I wrote this for my kids when one day I was able to see clearly, that we were all missing out on life because of my lack of true presence. Not just me being there physically, but also emotionally present. I had lost my temper mid-post for getting interrupted again and I found myself face-to-face with a teary eyed little girl that was now completely silent. We are living in an age where we can get validation, a medical diagnoses, new recipes, news, laughter and even build businesses on the tips of our fingers we can easily miss out on what matters most.
As I looked into the little girls eyes who matched my own, she didn’t have to say a word for me to understand what she was feeling and wanted to say.
“Put the phone down mommy, and take my little hand. I know that you get lonely but this journey is so grand.
Put the phone down mommy, social media can wait. I promise that we’ll still have fun, trust me it will be great.
Put the phone down mommy, I know you have #momboss dreams, my brother and I are growing up fast; surely you can see?
Put the phone down mommy, watch me without the lens. This day will soon be over, this time with me will end.
Put the phone down mommy, please focus here on me. I’m about to make you laugh, can you listen to my story?

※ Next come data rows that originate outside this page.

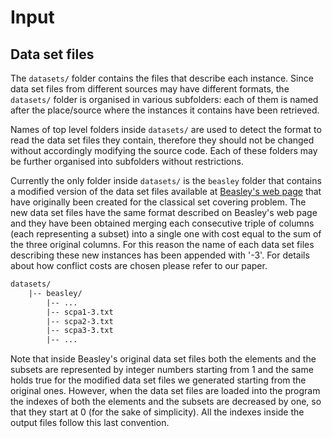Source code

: # Input

## Data set files

The `datasets/` folder contains the files that describe each instance.
Since data set files from different sources may have different formats, the `datasets/` folder is organised in various subfolders: each of them is named after the place/source where the instances it contains have been retrieved.

Names of top level folders inside `datasets/` are used to detect the format to read the data set files they contain, therefore they should not be changed without accordingly modifying the source code.
Each of these folders may be further organised into subfolders without restrictions.

Currently the only folder inside `datasets/` is the `beasley` folder that contains a modified version of the data set files available at [Beasley's web page](http://people.brunel.ac.uk/~mastjjb/jeb/orlib/scpinfo.html) that have originally been created for the classical set covering problem.
The new data set files have the same format described on Beasley's web page and they have been obtained merging each consecutive triple of columns (each representing a subset) into a single one with cost equal to the sum of the three original columns.
For this reason the name of each data set files describing these new instances has been appended with '-3'.
For details about how conflict costs are chosen please refer to our paper.

```txt
datasets/
    |-- beasley/
        |-- ...
        |-- scpa1-3.txt
        |-- scpa2-3.txt
        |-- scpa3-3.txt
        |-- ...
```

Note that inside Beasley's original data set files both the elements and the subsets are represented by integer numbers starting from 1 and the same holds true for the modified data set files we generated starting from the original ones.
However, when the data set files are loaded into the program the indexes of both the elements and the subsets are decreased by one, so that they start at 0 (for the sake of simplicity).
All the indexes inside the output files follow this last convention.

Put the phone down mommy, I don’t mean to bug. But if you look over here I’d like to give you a really big hug.
Put the phone down mommy, I know that life gets hard. That newsfeed isn’t important, your presence goes so far.
Put the phone down mommy, I really want to run! It’s better when you’re with me, let’s go have some fun.
Put the phone down parents, see what’s in their eyes, you’re pouring into tiny souls and creating better lives.”
At the end of the day remember that what matters most is your own beautiful life and what’s going on in your four walls. Don’t let someone else’s highlight reel ruin the beauty in front of your eyes. If your actions aren’t lined up with your priorities, make some changes.